The Orlando Magic head to New Jersey to take on the Nets tonight in a matchup of two teams with close ties, yet lie on opposite ends of the NBA success spectrum. New Jersey still has a chance at setting the NBA's all-time futility record of 9-73, and would need to win 4 of its next 22 games to avoid going down in history for the wrong reasons; attendance is so bad that the Nets have resorted to shameless, albeit innovative, promotions to draw fans in, like the one tonight which offers free income tax preparation. Orlando, in contrast, is playing its best ball of the season and has the inside track to the second seed in the Eastern Conference. The teams changed each other's fortunes on draft night when the Magic sent Rafer Alston, Tony Battie, and Courtney Lee up the coast for Ryan Anderson and Vince Carter. NetsDaily, the latest addition to the SB Nation network, elaborates:
The last time Vince Carter was at the IZOD, it was the Nets home opener, hopes were (moderately) high and Lawrence Frank was head coach. My how things have changed.
|2009/2010 NBA Season|
|March 5th, 2010|
|Fox Sports Florida|
|Jameer Nelson||PG||Devin Harris|
|Vince Carter||SG||Chris Douglas-Roberts|
|Matt Barnes||SF||Trenton Hassell|
|Rashard Lewis||PF||Yi Jianlian|
|Dwight Howard||C||Brook Lopez|
|October 30th: Magic 95, Nets 85|
|November 13th: Magic 88, Nets 72|
As the Nets are one of the worst teams in history, it doesn't do much good for me to tell you that they're terrible.
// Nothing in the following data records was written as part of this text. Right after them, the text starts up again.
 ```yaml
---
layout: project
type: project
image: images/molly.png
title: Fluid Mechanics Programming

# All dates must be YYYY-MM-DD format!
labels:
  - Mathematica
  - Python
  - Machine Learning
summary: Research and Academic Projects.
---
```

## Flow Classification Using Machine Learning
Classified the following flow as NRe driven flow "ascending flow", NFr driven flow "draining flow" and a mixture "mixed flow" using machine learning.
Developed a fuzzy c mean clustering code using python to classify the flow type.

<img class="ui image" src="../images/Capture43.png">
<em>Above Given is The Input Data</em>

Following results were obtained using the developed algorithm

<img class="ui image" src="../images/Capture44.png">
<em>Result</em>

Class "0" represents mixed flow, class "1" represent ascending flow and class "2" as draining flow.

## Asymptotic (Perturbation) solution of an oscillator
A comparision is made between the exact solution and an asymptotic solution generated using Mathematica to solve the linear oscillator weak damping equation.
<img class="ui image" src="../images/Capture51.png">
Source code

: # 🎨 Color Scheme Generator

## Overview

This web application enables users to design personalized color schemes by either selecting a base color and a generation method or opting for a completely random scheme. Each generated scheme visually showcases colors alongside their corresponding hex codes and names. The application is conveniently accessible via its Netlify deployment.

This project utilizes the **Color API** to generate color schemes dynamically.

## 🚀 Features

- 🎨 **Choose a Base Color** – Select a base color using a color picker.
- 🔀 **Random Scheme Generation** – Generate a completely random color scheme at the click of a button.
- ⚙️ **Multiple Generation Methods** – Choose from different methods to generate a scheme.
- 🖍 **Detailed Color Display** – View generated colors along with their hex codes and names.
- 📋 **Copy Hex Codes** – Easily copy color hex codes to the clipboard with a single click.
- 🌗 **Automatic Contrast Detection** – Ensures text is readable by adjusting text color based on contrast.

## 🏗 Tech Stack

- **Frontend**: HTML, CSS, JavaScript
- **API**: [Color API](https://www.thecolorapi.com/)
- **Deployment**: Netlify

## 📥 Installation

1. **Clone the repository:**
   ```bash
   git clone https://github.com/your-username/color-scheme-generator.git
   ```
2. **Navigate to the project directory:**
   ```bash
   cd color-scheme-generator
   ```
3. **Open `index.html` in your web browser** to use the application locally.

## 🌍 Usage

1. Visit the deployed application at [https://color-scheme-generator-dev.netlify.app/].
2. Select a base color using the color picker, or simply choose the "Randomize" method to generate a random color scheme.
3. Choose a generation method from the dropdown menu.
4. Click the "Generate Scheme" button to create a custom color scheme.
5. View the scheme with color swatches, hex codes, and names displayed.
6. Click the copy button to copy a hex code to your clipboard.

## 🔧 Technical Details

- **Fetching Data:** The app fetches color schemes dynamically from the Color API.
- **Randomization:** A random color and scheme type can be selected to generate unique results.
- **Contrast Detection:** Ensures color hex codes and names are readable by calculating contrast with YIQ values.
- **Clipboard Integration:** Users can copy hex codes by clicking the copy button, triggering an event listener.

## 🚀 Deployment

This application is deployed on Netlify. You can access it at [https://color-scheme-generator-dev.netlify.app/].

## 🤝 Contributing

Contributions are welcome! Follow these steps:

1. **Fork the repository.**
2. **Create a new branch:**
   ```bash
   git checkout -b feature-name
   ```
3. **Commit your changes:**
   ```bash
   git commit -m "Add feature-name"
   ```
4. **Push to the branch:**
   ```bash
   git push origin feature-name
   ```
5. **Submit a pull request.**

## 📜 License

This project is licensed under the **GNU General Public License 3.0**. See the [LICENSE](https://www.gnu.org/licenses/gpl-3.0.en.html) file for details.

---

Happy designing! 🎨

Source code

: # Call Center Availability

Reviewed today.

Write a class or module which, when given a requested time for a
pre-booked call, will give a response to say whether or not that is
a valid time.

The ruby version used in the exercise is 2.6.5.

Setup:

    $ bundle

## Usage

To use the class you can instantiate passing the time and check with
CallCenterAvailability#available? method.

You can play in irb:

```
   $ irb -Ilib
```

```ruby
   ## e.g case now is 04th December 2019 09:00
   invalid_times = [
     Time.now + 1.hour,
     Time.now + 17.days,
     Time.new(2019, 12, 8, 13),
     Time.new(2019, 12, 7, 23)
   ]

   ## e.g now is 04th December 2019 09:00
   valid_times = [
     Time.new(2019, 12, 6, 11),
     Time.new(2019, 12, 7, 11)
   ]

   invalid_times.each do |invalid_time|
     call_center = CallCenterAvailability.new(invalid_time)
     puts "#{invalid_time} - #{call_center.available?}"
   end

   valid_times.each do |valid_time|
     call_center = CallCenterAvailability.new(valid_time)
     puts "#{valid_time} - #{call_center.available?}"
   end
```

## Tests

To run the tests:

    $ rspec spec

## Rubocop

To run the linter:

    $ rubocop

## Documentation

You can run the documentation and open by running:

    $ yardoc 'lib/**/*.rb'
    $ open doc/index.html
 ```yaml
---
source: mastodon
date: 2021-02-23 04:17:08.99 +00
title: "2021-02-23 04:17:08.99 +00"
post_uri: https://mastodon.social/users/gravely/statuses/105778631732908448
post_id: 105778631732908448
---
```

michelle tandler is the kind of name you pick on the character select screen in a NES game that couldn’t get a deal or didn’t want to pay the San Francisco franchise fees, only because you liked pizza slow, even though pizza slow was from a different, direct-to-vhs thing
But it does bear noting that the Nets took down the Celtics in Boston, and handily, just last Sunday. And that today is Friday, and bad things have happened to Orlando in its last several Friday games. And that Lee, who insists he'll play despite his coach's assertion that he's doubtful, has come on strong since the All-Star Break concluded (16.8 points per game on 58.1% True Shooting) and is highly motivated to give the Magic what-for.
So Lee could present a problem, if he plays. Backcourt-mate Devin Harris has also played better of late and is a strong candidate to draw fouls on his way to the basket. Magic center Dwight Howard has more-or-less locked down Brook Lopez, his New Jersey counterpart, in his career, but Lopez is still quite skilled and isn't someone defenses can afford to ignore.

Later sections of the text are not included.